Analysis: Cross Country Skiing by Fatih Gelgi and Brian Dean


Suppose we have a function Reachable(X) that tells us (i.e. returns true) if all waypoints are reachable with absolute elevation difference at most X. Then by calling Reachable with different X values we can find D. Obviously, we cannot try all X values since X is in the range 0..1,000,000,000. Remember that we're looking for the minimum value of D which means we can use binary search:

Dmin=0, Dmax=1000000000
while Dmin < Dmax
    X = (Dmin + Dmax) / 2
    if Reachable(X)
        Dmax = X
    else 
        Dmin = X + 1
D = Dmin

Now we can work on a Reachable function which implements floodfill algorithm: starting from one waypoint, continue expanding cells while elevation difference is D between adjacent cells. As you know, we can use either Depth First Search (DFS) or Breath First Search (BFS) for floodfill. However, this is a little tricky since DFS may fail on some of the inputs. The depth of recursion can go up to NM which is too deep. On the other hand, using BFS will be safe.

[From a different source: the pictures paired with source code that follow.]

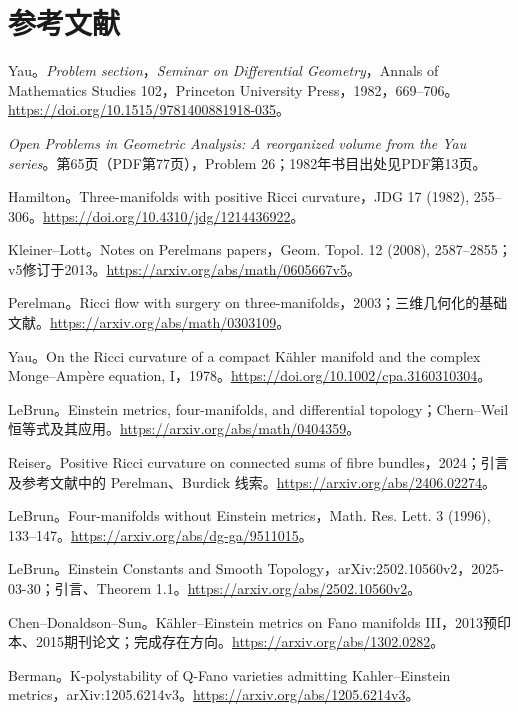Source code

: \documentclass[11pt,a4paper]{article}
\theoremstyle{definition}
\begin{document}
\newpage
\section{参考文献}
\begin{enumerate}[label={[\arabic*]},leftmargin=2.2em,itemsep=0.55em]
\raggedright
\item Yau。\emph{Problem section}，\emph{Seminar on Differential Geometry}，Annals of Mathematics Studies 102，Princeton University Press，1982，669--706。\url{https://doi.org/10.1515/9781400881918-035}。
\item \emph{Open Problems in Geometric Analysis: A reorganized volume from the Yau series}。第65页（PDF第77页），Problem 26；1982年书目出处见PDF第13页。
\item Hamilton。Three-manifolds with positive Ricci curvature，JDG 17 (1982), 255--306。\url{https://doi.org/10.4310/jdg/1214436922}。
\item Kleiner--Lott。Notes on Perelman\textquotesingle s papers，Geom. Topol. 12 (2008), 2587--2855；v5修订于2013。\url{https://arxiv.org/abs/math/0605667v5}。
\item Perelman。Ricci flow with surgery on three-manifolds，2003；三维几何化的基础文献。\url{https://arxiv.org/abs/math/0303109}。
\item Yau。On the Ricci curvature of a compact Kähler manifold and the complex Monge--Ampère equation, I，1978。\url{https://doi.org/10.1002/cpa.3160310304}。
\item LeBrun。Einstein metrics, four-manifolds, and differential topology；Chern--Weil 恒等式及其应用。\url{https://arxiv.org/abs/math/0404359}。
\item Reiser。Positive Ricci curvature on connected sums of fibre bundles，2024；引言及参考文献中的 Perelman、Burdick 线索。\url{https://arxiv.org/abs/2406.02274}。
\item LeBrun。Four-manifolds without Einstein metrics，Math. Res. Lett. 3 (1996), 133--147。\url{https://arxiv.org/abs/dg-ga/9511015}。
\item LeBrun。Einstein Constants and Smooth Topology，arXiv:2502.10560v2，2025-03-30；引言、Theorem 1.1。\url{https://arxiv.org/abs/2502.10560v2}。
\item Chen--Donaldson--Sun。Kähler--Einstein metrics on Fano manifolds III，2013预印本、2015期刊论文；完成存在方向。\url{https://arxiv.org/abs/1302.0282}。
\item Berman。K-polystability of Q-Fano varieties admitting Kahler--Einstein metrics，arXiv:1205.6214v3。\url{https://arxiv.org/abs/1205.6214v3}。

\end{enumerate}
\end{document}
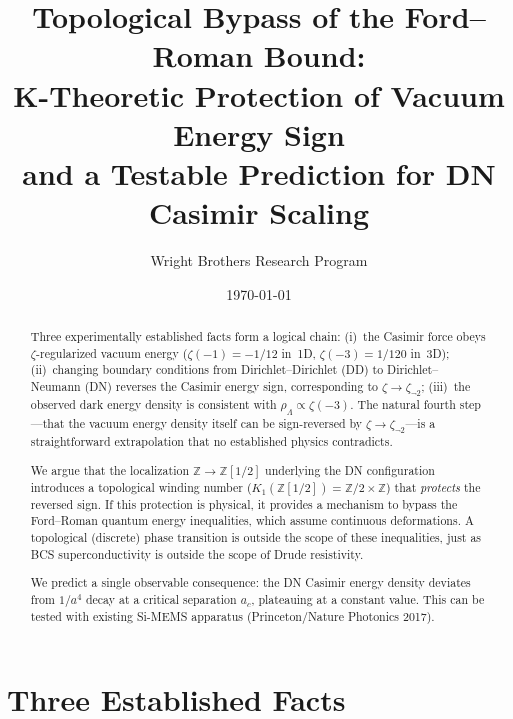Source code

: \documentclass[aps,prl,twocolumn,superscriptaddress,nofootinbib]{revtex4-2}
\begin{document}
\title{Topological Bypass of the Ford--Roman Bound:\\
K-Theoretic Protection of Vacuum Energy Sign\\
and a Testable Prediction for DN Casimir Scaling}

\author{Wright Brothers Research Program}

\date{\today}

\begin{abstract}
Three experimentally established facts form a logical chain:
(i)~the Casimir force obeys $\zeta$-regularized vacuum energy
($\zeta(-1)=-1/12$ in~1D, $\zeta(-3)=1/120$ in~3D);
(ii)~changing boundary conditions from Dirichlet--Dirichlet (DD)
to Dirichlet--Neumann (DN) reverses the Casimir energy sign,
corresponding to $\zeta\to\zeta_{\neg 2}$;
(iii)~the observed dark energy density is consistent with
$\rho_\Lambda\propto\zeta(-3)$.  The natural fourth step---that
the vacuum energy density itself can be sign-reversed by
$\zeta\to\zeta_{\neg 2}$---is a straightforward extrapolation
that no established physics contradicts.

We argue that the localization $\mathbb{Z}\to\mathbb{Z}[1/2]$
underlying the DN configuration introduces a topological winding
number ($K_1(\mathbb{Z}[1/2])=\mathbb{Z}/2\times\mathbb{Z}$)
that \emph{protects} the reversed sign.  If this protection is
physical, it provides a mechanism to bypass the Ford--Roman quantum
energy inequalities, which assume continuous deformations.  A
topological (discrete) phase transition is outside the scope of
these inequalities, just as BCS superconductivity is outside the
scope of Drude resistivity.

We predict a single observable consequence: the DN Casimir energy
density deviates from $1/a^4$ decay at a critical separation $a_c$,
plateauing at a constant value.  This can be tested with existing
Si-MEMS apparatus (Princeton/Nature Photonics 2017).
\end{abstract}

\maketitle

\section{Three Established Facts}
\end{document}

For each Reachable function call, O(NM) time is required. Since binary search calls the function O(log R) times (where R is the range 0..1,000,000,000), the total running time is O(MN log R). Here is a sample code:

#include <fstream>
#include <cmath>
#include <queue>

#define MAX 501

using namespace std;

const int dy[]={-1,0,1,0},dx[]={0,-1,0,1};
int m,n,mat[MAX][MAX],wp[MAX][MAX],mark[MAX][MAX],wy,wx;

// floodfill with BFS within elevation difference d
void floodfill(int d)
{
	queue<pair<int,int> > q;

	q.push(make_pair(wy,wx));
	mark[wy][wx]=1;

	while (!q.empty())
	{
		pair<int,int> p=q.front();
		q.pop();

		for (int i=0; i<4; i++)
		{
			int ny=p.first+dy[i],nx=p.second+dx[i];
			if (ny>=0 && ny<m && nx>=0 && nx<n)
				// if the target cell is not visited before
				//    and the elevation difference is within D
				//    push the cell into the queue
				if (!mark[ny][nx] && abs(mat[p.first][p.second]-mat[ny][nx])<=d)
				{
					q.push(make_pair(ny,nx));
					mark[ny][nx]=1;
				}
		}
	}
}

// check if all waypoints are reachable with elevation difference D
bool reachable(int d)
{
	// reset the grid that keeps the reachable points
	for (int i=0; i<m; i++)
		for (int j=0; j<n; j++) mark[i][j]=0;

	floodfill(d);

	// check if there is any unreachable waypoints
	for (int i=0; i<m; i++)
		for (int j=0; j<n; j++)
			if (wp[i][j] && !mark[i][j]) return false;
	return true;
}

int main()
{
	ifstream fin("ccski.in");
	fin >> m >> n;
	for (int i=0; i<m; i++)
		for (int j=0; j<n; j++)
			fin >> mat[i][j];
	for (int i=0; i<m; i++)
		for (int j=0; j<n; j++)
		{
			fin >> wp[i][j];
			// keep one of the waypoints as the starting point
			if (wp[i][j]) wy=i,wx=j;
		}
	fin.close();

	// binary search
	int dmin=0,dmax=1000000000;
	while (dmin<dmax)
	{
		int d=(dmin+dmax)/2;
		if (reachable(d)) dmax=d;
		else dmin=d+1;
	}

	ofstream fout("ccski.out");
	fout << dmin << "\n";
	fout.close();
}

In addition to being solvable by a floodfill wrapped inside a binary search, this problem also has a nice solution using ideas from minimum spanning trees. Whereas a standard shortest path between two nodes in a graph minimizes the sum of the edge weights along the path, a so-called "bottleneck" shortest path minimizes the largest edge weight along the path. One can compute bottleneck shortest paths using a variant of Dijkstra's algorithm (which is actually the same as the minimum spanning tree algorithm of Prim/Jarnik). Moreover, a nice property of minimum spanning trees is that the unique path through an MST between any two nodes is actually a bottleneck shortest path; hence, computing a minimum spanning tree effectively computes bottleneck shortest paths between all pairs of nodes.

Armed with the insight above, we can now solve this problem by computing a minimum spanning tree, say by using Kruskal's well-known algorithm that adds edges in sorted order. We first pre-sort all the edges (differences between adjacent cells) and then add them one by one to our MST. The only difference is that instead of running this process to completion to build a full MST, we stop at the moment when our partial MST contains all the waypoints. The last edge weight we added will give us the value of D we seek, since we need at least this value of D to connect all the waypoints together. The running time for this approach would be the same as that of Kruskal's algorithm, which is dominated by the time required to sort the edges: O(MN log MN).